*** Source material ***

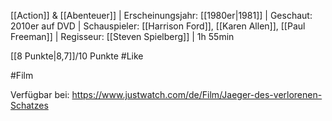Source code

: [[Action]] & [[Abenteuer]] | Erscheinungsjahr: [[1980er|1981]] | Geschaut: 2010er auf DVD | Schauspieler: [[Harrison Ford]], [[Karen Allen]], [[Paul Freeman]] | Regisseur: [[Steven Spielberg]] | 1h 55min

[[8 Punkte|8,7]]/10 Punkte #Like 


#Film 

Verfügbar bei: https://www.justwatch.com/de/Film/Jaeger-des-verlorenen-Schatzes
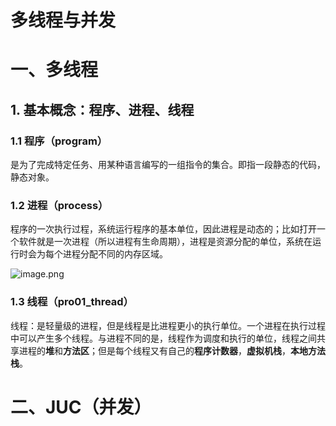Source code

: # 多线程与并发

# 一、多线程

## 1. 基本概念：程序、进程、线程

### 1.1 程序（program）

是为了完成特定任务、用某种语言编写的一组指令的集合。即指一段静态的代码，静态对象。

### 1.2 进程（process）

程序的一次执行过程，系统运行程序的基本单位，因此进程是动态的；比如打开一个软件就是一次进程（所以进程有生命周期），进程是资源分配的单位，系统在运行时会为每个进程分配不同的内存区域。

![image.png](https://cdn.nlark.com/yuque/0/2021/png/12759906/1623855740687-fec8a091-cbcb-44db-a992-8892f5c84c4d.png)

### 1.3 线程（pro01_thread）

线程：是轻量级的进程，但是线程是比进程更小的执行单位。一个进程在执行过程中可以产生多个线程。与进程不同的是，线程作为调度和执行的单位，线程之间共享进程的**堆**和**方法区**；但是每个线程又有自己的**程序计数器**，**虚拟机栈**，**本地方法栈**。

# 二、JUC（并发）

***

- Task requirements
For this exercise, retype exactly, and only, the lines from the line with "[[8 Punkte|8,7]]/10 Punkte #Like" through the last line of the material above, both included. Pictures stay out.

- Task result
[[8 Punkte|8,7]]/10 Punkte #Like 


#Film 

Verfügbar bei: https://www.justwatch.com/de/Film/Jaeger-des-verlorenen-Schatzes
Source code

: # 多线程与并发

# 一、多线程

## 1. 基本概念：程序、进程、线程

### 1.1 程序（program）

是为了完成特定任务、用某种语言编写的一组指令的集合。即指一段静态的代码，静态对象。

### 1.2 进程（process）

程序的一次执行过程，系统运行程序的基本单位，因此进程是动态的；比如打开一个软件就是一次进程（所以进程有生命周期），进程是资源分配的单位，系统在运行时会为每个进程分配不同的内存区域。

![image.png](https://cdn.nlark.com/yuque/0/2021/png/12759906/1623855740687-fec8a091-cbcb-44db-a992-8892f5c84c4d.png)

### 1.3 线程（pro01_thread）

线程：是轻量级的进程，但是线程是比进程更小的执行单位。一个进程在执行过程中可以产生多个线程。与进程不同的是，线程作为调度和执行的单位，线程之间共享进程的**堆**和**方法区**；但是每个线程又有自己的**程序计数器**，**虚拟机栈**，**本地方法栈**。

# 二、JUC（并发）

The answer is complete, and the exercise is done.